Because defendant has failed to adequately brief or support this claim of error with authority, we
find that it is abandoned.
Next defendant argues that the trial court erred in finding that she violated the MCPA
because mortgage brokers are specifically regulated by statute and are therefore exempt from
having to comply with the MCPA. Defendant argues that mortgage brokers, lenders, and
services are exempt because they are specifically regulated by the Michigan Mortgage Brokers
Lenders and Servicers Licensing Act, which covers any person who makes mortgage loans. But
the MCPA specifically places the burden of proving an exemption from the MCPA on the person
claiming the exemption. MCL 445.904(4). The exemption under MCL 445.904(1)(a) is an
affirmative defense, Liss v Lewiston-Richards, 478 Mich 203, 208 n 13; 732 NW2d 514 (2007),
which is waived unless the party asserting the defense raises it in the party’s first responsive
pleading or motion for summary disposition.
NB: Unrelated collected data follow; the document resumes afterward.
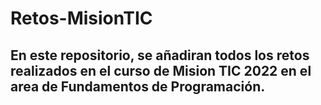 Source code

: # Retos-MisionTIC

## En este repositorio, se añadiran todos los retos realizados en el curso de Mision TIC 2022 en el area de Fundamentos de Programación. 
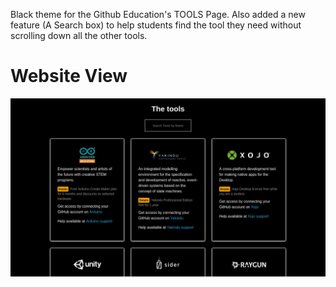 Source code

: Black theme for the Github Education's TOOLS Page. Also added a new feature (A Search box) to help students find the tool they need without scrolling down all the other tools.
# Website View

![Website View](./public/assets/screenshots/view.png)
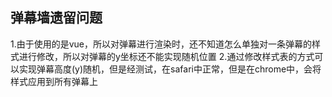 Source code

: ## 弹幕墙遗留问题
1.由于使用的是vue，所以对弹幕进行渲染时，还不知道怎么单独对一条弹幕的样式进行修改，所以对弹幕的y坐标还不能实现随机位置
2.通过修改样式表的方式可以实现弹幕高度(y)随机，但是经测试，在safari中正常，但是在chrome中，会将样式应用到所有弹幕上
Id.; MCR 2.111(F)(2), (3). Unlike in Liss,
defendant did not timely assert as an affirmative defense the argument that she was exempt from
the MCPA. Because defendant failed to raise the affirmative defense and failed to meet its
burden of proving that she was exempt from the MCPA, defendant has waived this defense.
Defendant further contends that the trial court’s award of attorney fees was not
reasonable. The trial court has discretion to award attorney fees under the MCPA. MCL
445.911(2); Smolen v Dahlmann Apts, Ltd, 186 Mich App 292, 296; 463 NW2d 261 (1990).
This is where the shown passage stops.